Esistere senza dividersi


"Interezza non significa essere perfetti.
Significa essere presenti.
È il momento in cui smetti di inseguire pezzi di te
e finalmente rientri a casa.
La casa che sei".

Con l'immagine della casa Amadeo Furlan, psicoterapeuta e formatore, ci accompagna nella riflessione sull'interezza.

Interezza, unità, riunificazione interiore, sono parole che fanno da sfondo al desiderio di unità e di pace.

Lavore in questa direzione, con il cuore e la mente, è costruire sulla roccia la nostra esperienza di vita.

Leggiamo insieme:

"Interezza:
• Latino: integer – ciò che è integro, non spezzato, pieno
• Greco: holos – intero, completo, totale
• Ebraico: tamim – colui che cammina nella verità, senza doppiezza, senza frammentazione.

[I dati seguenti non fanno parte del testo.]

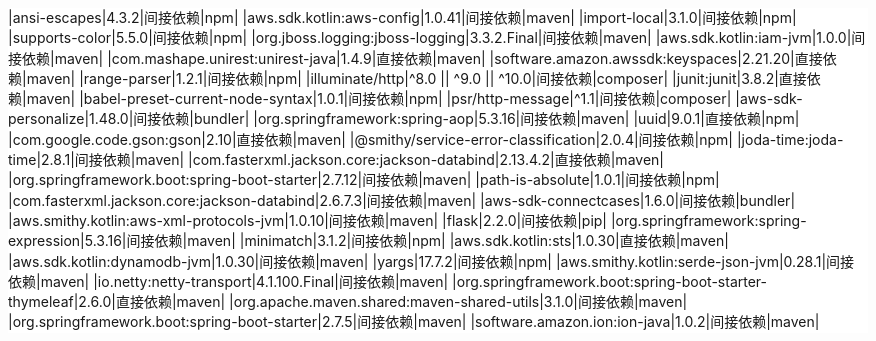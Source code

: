 |ansi-escapes|4.3.2|间接依赖|npm|
|aws.sdk.kotlin:aws-config|1.0.41|间接依赖|maven|
|import-local|3.1.0|间接依赖|npm|
|supports-color|5.5.0|间接依赖|npm|
|org.jboss.logging:jboss-logging|3.3.2.Final|间接依赖|maven|
|aws.sdk.kotlin:iam-jvm|1.0.0|间接依赖|maven|
|com.mashape.unirest:unirest-java|1.4.9|直接依赖|maven|
|software.amazon.awssdk:keyspaces|2.21.20|直接依赖|maven|
|range-parser|1.2.1|间接依赖|npm|
|illuminate/http|^8.0 || ^9.0 || ^10.0|间接依赖|composer|
|junit:junit|3.8.2|直接依赖|maven|
|babel-preset-current-node-syntax|1.0.1|间接依赖|npm|
|psr/http-message|^1.1|间接依赖|composer|
|aws-sdk-personalize|1.48.0|间接依赖|bundler|
|org.springframework:spring-aop|5.3.16|间接依赖|maven|
|uuid|9.0.1|直接依赖|npm|
|com.google.code.gson:gson|2.10|直接依赖|maven|
|@smithy/service-error-classification|2.0.4|间接依赖|npm|
|joda-time:joda-time|2.8.1|间接依赖|maven|
|com.fasterxml.jackson.core:jackson-databind|2.13.4.2|直接依赖|maven|
|org.springframework.boot:spring-boot-starter|2.7.12|间接依赖|maven|
|path-is-absolute|1.0.1|间接依赖|npm|
|com.fasterxml.jackson.core:jackson-databind|2.6.7.3|间接依赖|maven|
|aws-sdk-connectcases|1.6.0|间接依赖|bundler|
|aws.smithy.kotlin:aws-xml-protocols-jvm|1.0.10|间接依赖|maven|
|flask|2.2.0|间接依赖|pip|
|org.springframework:spring-expression|5.3.16|间接依赖|maven|
|minimatch|3.1.2|间接依赖|npm|
|aws.sdk.kotlin:sts|1.0.30|直接依赖|maven|
|aws.sdk.kotlin:dynamodb-jvm|1.0.30|间接依赖|maven|
|yargs|17.7.2|间接依赖|npm|
|aws.smithy.kotlin:serde-json-jvm|0.28.1|间接依赖|maven|
|io.netty:netty-transport|4.1.100.Final|间接依赖|maven|
|org.springframework.boot:spring-boot-starter-thymeleaf|2.6.0|直接依赖|maven|
|org.apache.maven.shared:maven-shared-utils|3.1.0|间接依赖|maven|
|org.springframework.boot:spring-boot-starter|2.7.5|间接依赖|maven|
|software.amazon.ion:ion-java|1.0.2|间接依赖|maven|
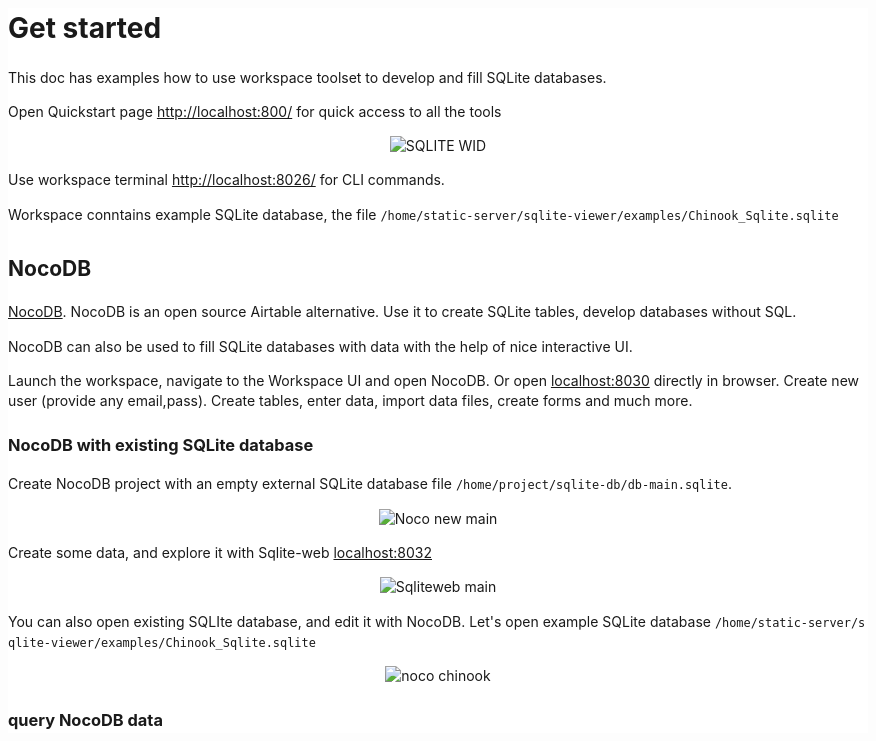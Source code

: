 # Get started

This doc has examples how to use workspace toolset to develop and fill SQLite databases.  
  
Open Quickstart page [http://localhost:800/](http://localhost:8020/) for quick access to all the tools 

<p align="center">
  <img src="https://raw.githubusercontent.com/bluxmit/alnoda-workspaces/main/workspaces/sqlite-workspace/img/sqlite-wid.png" alt="SQLITE WID" width="750">
</p> 

Use workspace terminal [http://localhost:8026/](http://localhost:8026/) for CLI commands.  

Workspace conntains example SQLite database, the file `/home/static-server/sqlite-viewer/examples/Chinook_Sqlite.sqlite`  


## NocoDB

[NocoDB](https://docs.nocodb.com/). NocoDB is an open source Airtable alternative. Use it to create SQLite tables, develop databases 
without SQL.  

NocoDB can also be used to fill SQLite databases with data with the help of nice interactive UI. 

Launch the workspace, navigate to the Workspace UI and open NocoDB. Or open [localhost:8030](http://localhost:8030/) directly in browser. 
Create new user (provide any email,pass). Create tables, enter data, import data files, create forms and much more.  

### NocoDB with existing SQLite database

Create NocoDB project with an empty external SQLite database file `/home/project/sqlite-db/db-main.sqlite`. 

<p align="center">
  <img src="https://raw.githubusercontent.com/bluxmit/alnoda-workspaces/main/workspaces/sqlite-workspace/img/noco-new-main.png" alt="Noco new main" width="750">
</p> 

Create some data, and explore it with Sqlite-web [localhost:8032](http://localhost:8032/)

<p align="center">
  <img src="https://raw.githubusercontent.com/bluxmit/alnoda-workspaces/main/workspaces/sqlite-workspace/img/sqliteweb-main.gif" alt="Sqliteweb main" width="750">
</p> 

You can also open existing SQLIte database, and edit it with NocoDB. Let's open example SQLite database `/home/static-server/sqlite-viewer/examples/Chinook_Sqlite.sqlite` 

<p align="center">
  <img src="https://raw.githubusercontent.com/bluxmit/alnoda-workspaces/main/workspaces/sqlite-workspace/img/noco-chinook.gif" alt="noco chinook" width="750">
</p> 


### query NocoDB data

L’interezza, originariamente, non è un ideale morale.
È uno stato dell’essere.
È la capacità di esistere senza dividersi, senza disconnettersi da sé.
È la forza silenziosa di chi è unito dentro.

L’interezza come ritorno a casa.
Non siamo interi quando siamo perfetti.
Siamo interi quando siamo qui.
L’interezza nasce quando la mente non scappa più nel passato, il corpo non si congela più nel presente, e il cuore non si perde più nel futuro.
Intero è chi rientra.
Rientra nel corpo.
Rientra nella presenza.
Rientra nella verità di ciò che sente.
L’interezza è un ritorno, non un traguardo.
Interezza non è rigidità: 
è coerenza vivente.
Le persone rigide non sono integre: sono ingabbiate.
Le persone intere non sono immobili: sono coerenti.
Perché l’interezza è movimento continuo, ma orientato da un unico centro.
È evolvere, ma rimanendo fedeli al proprio nucleo.
È cambiare, ma senza tradirsi.
È dire sì con tutto il corpo e no con tutto il cuore.
La frammentazione invece ha mille voci diverse.
L’interezza ne ha una sola: la tua.

Interezza come riconnessione psicosomatica.
Il corpo lo sa quando non ci sei.
Lo sente: si spezza in piccole tensioni, in respiri corti, in pensieri che tirano da ogni parte.
Il corpo lo sa anche quando rientri.
Si apre.
Si distende.
Si illumina.
Perché l’interezza non è un concetto: è una sensazione.
È il momento esatto in cui la mente smette di combattere il corpo e il corpo smette di chiedere aiuto alla mente.
Allora si alleano.
E diventano uno.

Quando sei integro:

• il pensiero torna coerente

• il corpo torna regolato

• le emozioni tornano leggibili

• la tua voce torna tua

Ciò che unisci, funziona.
Ciò che separi, soffre.

Interezza come cura delle parti dimenticate.
Ognuno di noi ha pezzi lasciati indietro:

• desideri non ascoltati

• emozioni congelate

• parti di sé giudicate

• talenti mai riconosciuti
• memorie rimaste sole nei corridoi del tempo

L’interezza non è cancellare ciò che fa male.
È tornare a prenderlo per mano.
È dire:
«Questa parte è mia. La riconosco. La integro.
La amo.» 
Quando tutte le tue parti trovano posto, tu torni intero.

Interezza è scegliere chi sei quando nessuno ti vede
Non è un atto pubblico.
È un atto intimo.
Intero è chi non si spezza per compiacere.
Intero è chi non cambia forma per essere amato.
Intero è chi non si moltiplica per essere accettato.
L’interezza è l’unico luogo in cui la tua vita diventa tua.
E ogni scelta nasce libera.

Intero non è chi ha tutto. 
Intero è chi torna a sé".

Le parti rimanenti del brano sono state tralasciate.